**Problem details**
In the entries that follow, find the line containing "678480_20 proj_stev run-bina"; from there, copy every line exactly through the line containing "678480_6 proj_stev run-bina".

[Saved data entries]

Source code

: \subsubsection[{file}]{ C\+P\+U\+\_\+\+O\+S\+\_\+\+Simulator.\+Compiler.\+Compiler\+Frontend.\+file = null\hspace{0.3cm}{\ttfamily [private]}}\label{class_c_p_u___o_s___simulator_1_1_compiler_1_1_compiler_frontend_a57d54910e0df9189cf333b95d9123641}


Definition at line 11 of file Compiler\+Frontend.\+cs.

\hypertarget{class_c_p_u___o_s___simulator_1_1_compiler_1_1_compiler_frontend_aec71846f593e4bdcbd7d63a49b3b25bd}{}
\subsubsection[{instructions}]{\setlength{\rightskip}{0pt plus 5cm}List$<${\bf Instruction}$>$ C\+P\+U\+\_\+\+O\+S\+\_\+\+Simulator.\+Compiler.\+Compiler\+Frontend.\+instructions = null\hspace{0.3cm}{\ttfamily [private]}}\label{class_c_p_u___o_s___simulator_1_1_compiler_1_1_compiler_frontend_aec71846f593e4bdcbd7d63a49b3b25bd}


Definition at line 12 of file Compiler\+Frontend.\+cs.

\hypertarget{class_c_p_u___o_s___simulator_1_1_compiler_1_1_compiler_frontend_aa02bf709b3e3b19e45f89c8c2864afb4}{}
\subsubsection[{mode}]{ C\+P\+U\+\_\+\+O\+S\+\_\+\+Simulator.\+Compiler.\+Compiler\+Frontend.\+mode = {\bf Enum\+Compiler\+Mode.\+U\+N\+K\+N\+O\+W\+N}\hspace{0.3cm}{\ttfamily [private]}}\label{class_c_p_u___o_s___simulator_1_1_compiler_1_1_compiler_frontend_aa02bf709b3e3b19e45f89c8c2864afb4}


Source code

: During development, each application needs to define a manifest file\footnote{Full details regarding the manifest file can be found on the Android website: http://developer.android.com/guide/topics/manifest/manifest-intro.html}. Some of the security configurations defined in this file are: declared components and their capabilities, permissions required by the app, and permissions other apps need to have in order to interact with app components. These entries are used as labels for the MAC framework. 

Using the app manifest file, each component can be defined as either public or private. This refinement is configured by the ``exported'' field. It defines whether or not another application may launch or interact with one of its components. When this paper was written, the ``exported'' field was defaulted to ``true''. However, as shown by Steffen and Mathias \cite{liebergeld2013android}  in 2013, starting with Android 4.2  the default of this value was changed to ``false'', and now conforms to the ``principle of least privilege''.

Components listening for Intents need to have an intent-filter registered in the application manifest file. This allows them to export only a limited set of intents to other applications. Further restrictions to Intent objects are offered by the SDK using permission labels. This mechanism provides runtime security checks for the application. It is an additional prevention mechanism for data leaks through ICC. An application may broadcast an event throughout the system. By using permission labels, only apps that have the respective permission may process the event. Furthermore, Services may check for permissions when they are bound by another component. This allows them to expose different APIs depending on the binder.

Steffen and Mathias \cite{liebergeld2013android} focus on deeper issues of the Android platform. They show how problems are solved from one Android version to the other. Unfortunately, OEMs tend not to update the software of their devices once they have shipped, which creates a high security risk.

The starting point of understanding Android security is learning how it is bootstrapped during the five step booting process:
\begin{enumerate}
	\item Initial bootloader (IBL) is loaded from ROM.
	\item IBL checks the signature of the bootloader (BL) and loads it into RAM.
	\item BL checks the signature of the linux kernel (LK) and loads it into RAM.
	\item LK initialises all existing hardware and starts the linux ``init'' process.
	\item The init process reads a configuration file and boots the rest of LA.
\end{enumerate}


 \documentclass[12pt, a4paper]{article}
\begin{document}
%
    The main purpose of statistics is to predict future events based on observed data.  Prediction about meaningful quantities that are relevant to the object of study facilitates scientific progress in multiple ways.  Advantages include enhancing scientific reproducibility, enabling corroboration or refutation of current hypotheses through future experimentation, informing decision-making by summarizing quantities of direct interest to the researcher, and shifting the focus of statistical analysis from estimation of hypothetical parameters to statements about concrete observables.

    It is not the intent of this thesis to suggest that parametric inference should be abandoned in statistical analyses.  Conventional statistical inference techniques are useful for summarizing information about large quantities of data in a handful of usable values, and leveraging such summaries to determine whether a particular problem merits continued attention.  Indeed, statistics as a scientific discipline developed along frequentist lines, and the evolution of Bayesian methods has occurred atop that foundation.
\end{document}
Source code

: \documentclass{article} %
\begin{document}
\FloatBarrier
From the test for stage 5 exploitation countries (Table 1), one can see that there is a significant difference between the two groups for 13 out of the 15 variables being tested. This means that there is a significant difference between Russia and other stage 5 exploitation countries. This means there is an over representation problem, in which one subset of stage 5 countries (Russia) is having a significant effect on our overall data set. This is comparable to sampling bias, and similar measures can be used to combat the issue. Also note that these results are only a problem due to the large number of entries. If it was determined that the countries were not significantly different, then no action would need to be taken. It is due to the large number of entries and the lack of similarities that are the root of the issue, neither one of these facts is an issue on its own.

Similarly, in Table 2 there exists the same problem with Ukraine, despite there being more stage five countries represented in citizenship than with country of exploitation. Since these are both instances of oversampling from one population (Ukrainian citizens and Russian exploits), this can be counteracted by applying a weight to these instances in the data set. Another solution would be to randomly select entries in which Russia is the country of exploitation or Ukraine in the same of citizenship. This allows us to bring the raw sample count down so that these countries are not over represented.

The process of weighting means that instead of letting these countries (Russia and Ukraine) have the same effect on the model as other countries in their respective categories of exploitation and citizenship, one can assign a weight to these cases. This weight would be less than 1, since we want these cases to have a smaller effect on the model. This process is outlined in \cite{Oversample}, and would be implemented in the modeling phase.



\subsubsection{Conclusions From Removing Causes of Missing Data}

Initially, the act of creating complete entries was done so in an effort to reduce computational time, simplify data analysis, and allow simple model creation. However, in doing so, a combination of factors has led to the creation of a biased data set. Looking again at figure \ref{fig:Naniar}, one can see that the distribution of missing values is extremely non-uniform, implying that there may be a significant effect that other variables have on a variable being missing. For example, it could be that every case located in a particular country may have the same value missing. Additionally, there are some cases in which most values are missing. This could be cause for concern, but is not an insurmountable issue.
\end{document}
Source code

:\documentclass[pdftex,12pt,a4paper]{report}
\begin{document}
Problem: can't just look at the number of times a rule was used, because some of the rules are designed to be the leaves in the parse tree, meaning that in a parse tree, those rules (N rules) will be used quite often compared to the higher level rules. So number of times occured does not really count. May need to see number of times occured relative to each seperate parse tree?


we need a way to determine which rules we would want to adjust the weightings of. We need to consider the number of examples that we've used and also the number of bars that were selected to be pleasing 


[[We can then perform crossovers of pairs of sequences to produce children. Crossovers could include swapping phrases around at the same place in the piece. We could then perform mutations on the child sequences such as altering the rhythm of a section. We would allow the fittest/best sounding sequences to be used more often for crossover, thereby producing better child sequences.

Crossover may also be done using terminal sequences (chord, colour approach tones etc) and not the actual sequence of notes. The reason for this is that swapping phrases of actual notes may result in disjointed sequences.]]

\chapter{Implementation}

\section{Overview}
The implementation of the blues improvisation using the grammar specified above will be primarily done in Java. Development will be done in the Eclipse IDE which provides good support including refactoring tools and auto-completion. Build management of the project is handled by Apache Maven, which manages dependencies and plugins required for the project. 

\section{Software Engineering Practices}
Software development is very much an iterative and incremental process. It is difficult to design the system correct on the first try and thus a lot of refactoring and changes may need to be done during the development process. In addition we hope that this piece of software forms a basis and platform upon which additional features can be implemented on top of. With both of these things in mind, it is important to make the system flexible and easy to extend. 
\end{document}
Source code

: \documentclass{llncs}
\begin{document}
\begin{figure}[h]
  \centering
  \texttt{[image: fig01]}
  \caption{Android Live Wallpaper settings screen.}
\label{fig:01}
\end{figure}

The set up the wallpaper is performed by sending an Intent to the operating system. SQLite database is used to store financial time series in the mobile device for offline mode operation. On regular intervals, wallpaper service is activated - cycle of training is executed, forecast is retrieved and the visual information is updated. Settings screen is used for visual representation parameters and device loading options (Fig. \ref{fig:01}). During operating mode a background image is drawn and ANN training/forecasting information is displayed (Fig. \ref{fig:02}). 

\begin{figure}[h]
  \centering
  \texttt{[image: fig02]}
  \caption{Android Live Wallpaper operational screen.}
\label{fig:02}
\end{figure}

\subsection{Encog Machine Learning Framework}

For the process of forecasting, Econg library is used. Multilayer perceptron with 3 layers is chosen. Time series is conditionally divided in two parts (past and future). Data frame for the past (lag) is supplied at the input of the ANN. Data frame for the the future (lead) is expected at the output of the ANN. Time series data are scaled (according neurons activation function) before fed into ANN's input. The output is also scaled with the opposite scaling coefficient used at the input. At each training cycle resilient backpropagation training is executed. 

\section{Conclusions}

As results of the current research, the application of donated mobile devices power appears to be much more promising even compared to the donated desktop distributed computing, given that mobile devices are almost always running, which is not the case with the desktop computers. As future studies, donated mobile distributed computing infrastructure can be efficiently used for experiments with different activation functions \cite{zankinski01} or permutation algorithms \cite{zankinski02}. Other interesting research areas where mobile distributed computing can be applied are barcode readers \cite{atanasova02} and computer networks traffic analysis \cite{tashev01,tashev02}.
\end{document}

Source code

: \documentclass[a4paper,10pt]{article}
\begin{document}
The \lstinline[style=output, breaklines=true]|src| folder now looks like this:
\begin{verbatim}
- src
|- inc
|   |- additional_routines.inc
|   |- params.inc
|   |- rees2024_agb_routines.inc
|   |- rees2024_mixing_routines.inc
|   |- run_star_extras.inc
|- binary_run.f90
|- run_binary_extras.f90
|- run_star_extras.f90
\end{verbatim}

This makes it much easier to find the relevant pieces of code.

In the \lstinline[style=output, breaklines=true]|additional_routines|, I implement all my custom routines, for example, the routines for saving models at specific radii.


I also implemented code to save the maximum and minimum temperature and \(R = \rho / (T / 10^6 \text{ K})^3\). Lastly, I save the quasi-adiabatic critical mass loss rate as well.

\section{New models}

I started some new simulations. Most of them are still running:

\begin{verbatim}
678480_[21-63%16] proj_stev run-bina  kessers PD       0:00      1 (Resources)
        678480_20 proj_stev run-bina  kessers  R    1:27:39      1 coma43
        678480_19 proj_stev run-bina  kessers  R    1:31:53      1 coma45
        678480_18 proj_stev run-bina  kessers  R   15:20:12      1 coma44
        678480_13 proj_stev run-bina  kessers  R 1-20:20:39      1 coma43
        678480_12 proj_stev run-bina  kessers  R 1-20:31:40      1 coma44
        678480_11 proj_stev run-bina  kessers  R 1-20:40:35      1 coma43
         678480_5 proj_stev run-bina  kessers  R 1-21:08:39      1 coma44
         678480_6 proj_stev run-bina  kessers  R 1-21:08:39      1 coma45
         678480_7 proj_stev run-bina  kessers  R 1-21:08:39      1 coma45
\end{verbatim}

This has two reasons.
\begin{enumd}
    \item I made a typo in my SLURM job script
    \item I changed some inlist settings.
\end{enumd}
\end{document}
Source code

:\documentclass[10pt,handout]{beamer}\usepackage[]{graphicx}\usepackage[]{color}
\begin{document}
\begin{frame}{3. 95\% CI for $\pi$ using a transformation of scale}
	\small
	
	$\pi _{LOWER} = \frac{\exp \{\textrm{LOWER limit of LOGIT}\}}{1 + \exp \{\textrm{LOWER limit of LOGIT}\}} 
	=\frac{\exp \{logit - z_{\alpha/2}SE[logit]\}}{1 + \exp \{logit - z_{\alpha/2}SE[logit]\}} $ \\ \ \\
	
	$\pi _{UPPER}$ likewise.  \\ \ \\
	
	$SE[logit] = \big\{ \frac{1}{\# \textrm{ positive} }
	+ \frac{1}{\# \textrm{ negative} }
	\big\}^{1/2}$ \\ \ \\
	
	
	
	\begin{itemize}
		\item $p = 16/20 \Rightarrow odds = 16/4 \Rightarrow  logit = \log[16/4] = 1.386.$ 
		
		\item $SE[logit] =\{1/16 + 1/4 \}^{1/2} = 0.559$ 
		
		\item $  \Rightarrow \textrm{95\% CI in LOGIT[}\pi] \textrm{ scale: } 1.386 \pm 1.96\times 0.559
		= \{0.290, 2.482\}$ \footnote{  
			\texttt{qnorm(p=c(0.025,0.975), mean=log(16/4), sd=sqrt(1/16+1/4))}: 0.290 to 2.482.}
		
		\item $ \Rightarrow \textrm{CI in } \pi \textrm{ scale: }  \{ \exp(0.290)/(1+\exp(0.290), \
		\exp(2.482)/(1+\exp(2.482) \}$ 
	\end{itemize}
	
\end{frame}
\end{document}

**Exercise response**
        678480_20 proj_stev run-bina  kessers  R    1:27:39      1 coma43
        678480_19 proj_stev run-bina  kessers  R    1:31:53      1 coma45
        678480_18 proj_stev run-bina  kessers  R   15:20:12      1 coma44
        678480_13 proj_stev run-bina  kessers  R 1-20:20:39      1 coma43
        678480_12 proj_stev run-bina  kessers  R 1-20:31:40      1 coma44
        678480_11 proj_stev run-bina  kessers  R 1-20:40:35      1 coma43
         678480_5 proj_stev run-bina  kessers  R 1-21:08:39      1 coma44
         678480_6 proj_stev run-bina  kessers  R 1-21:08:39      1 coma45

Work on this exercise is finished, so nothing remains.